### PROVIDED DATA

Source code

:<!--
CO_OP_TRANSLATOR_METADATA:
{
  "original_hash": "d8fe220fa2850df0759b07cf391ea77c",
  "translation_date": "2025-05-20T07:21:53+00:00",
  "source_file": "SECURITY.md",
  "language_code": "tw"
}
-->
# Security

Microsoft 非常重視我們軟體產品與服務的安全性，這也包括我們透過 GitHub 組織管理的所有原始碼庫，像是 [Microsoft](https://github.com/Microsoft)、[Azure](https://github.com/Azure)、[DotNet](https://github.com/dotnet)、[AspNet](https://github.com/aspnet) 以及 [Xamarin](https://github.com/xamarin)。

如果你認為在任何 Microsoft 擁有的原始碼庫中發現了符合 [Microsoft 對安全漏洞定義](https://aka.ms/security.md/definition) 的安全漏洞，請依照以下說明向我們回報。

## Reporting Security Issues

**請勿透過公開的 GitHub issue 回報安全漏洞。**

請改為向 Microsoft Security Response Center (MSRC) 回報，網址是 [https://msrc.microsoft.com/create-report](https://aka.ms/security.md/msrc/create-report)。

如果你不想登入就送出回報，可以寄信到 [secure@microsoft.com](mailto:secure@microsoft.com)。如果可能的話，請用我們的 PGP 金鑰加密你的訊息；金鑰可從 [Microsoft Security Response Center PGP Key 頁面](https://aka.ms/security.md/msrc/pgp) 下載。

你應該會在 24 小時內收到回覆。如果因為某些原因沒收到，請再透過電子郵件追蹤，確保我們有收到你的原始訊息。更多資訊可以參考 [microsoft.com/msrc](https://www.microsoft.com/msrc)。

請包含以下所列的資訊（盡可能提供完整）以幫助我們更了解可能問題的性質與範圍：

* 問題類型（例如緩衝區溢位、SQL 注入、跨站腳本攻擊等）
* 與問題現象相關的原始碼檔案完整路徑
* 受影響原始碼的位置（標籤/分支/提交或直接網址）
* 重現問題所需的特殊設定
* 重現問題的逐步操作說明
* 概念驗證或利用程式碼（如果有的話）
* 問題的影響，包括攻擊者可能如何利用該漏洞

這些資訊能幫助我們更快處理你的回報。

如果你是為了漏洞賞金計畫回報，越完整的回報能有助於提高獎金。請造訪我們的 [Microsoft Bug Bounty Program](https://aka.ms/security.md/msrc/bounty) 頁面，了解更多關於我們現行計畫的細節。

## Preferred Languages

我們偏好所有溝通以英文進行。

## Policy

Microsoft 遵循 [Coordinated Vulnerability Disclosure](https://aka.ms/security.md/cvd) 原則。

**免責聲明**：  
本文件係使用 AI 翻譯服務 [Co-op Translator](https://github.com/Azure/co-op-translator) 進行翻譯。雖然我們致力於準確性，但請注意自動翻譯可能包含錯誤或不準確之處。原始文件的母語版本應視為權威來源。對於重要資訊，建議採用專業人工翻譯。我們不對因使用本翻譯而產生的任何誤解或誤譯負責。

######

_EXERCISE_.
Your answer must be the lines from the first line of the entries above through the line that contains "請包含以下所列的資訊（盡可能提供完整）以幫助我們更了解可能問題的性質與範圍：", written out exactly.

_ANSWER AREA_.
Source code

:<!--
CO_OP_TRANSLATOR_METADATA:
{
  "original_hash": "d8fe220fa2850df0759b07cf391ea77c",
  "translation_date": "2025-05-20T07:21:53+00:00",
  "source_file": "SECURITY.md",
  "language_code": "tw"
}
-->
# Security

Microsoft 非常重視我們軟體產品與服務的安全性，這也包括我們透過 GitHub 組織管理的所有原始碼庫，像是 [Microsoft](https://github.com/Microsoft)、[Azure](https://github.com/Azure)、[DotNet](https://github.com/dotnet)、[AspNet](https://github.com/aspnet) 以及 [Xamarin](https://github.com/xamarin)。

如果你認為在任何 Microsoft 擁有的原始碼庫中發現了符合 [Microsoft 對安全漏洞定義](https://aka.ms/security.md/definition) 的安全漏洞，請依照以下說明向我們回報。

## Reporting Security Issues

**請勿透過公開的 GitHub issue 回報安全漏洞。**

請改為向 Microsoft Security Response Center (MSRC) 回報，網址是 [https://msrc.microsoft.com/create-report](https://aka.ms/security.md/msrc/create-report)。

如果你不想登入就送出回報，可以寄信到 [secure@microsoft.com](mailto:secure@microsoft.com)。如果可能的話，請用我們的 PGP 金鑰加密你的訊息；金鑰可從 [Microsoft Security Response Center PGP Key 頁面](https://aka.ms/security.md/msrc/pgp) 下載。

你應該會在 24 小時內收到回覆。如果因為某些原因沒收到，請再透過電子郵件追蹤，確保我們有收到你的原始訊息。更多資訊可以參考 [microsoft.com/msrc](https://www.microsoft.com/msrc)。

請包含以下所列的資訊（盡可能提供完整）以幫助我們更了解可能問題的性質與範圍：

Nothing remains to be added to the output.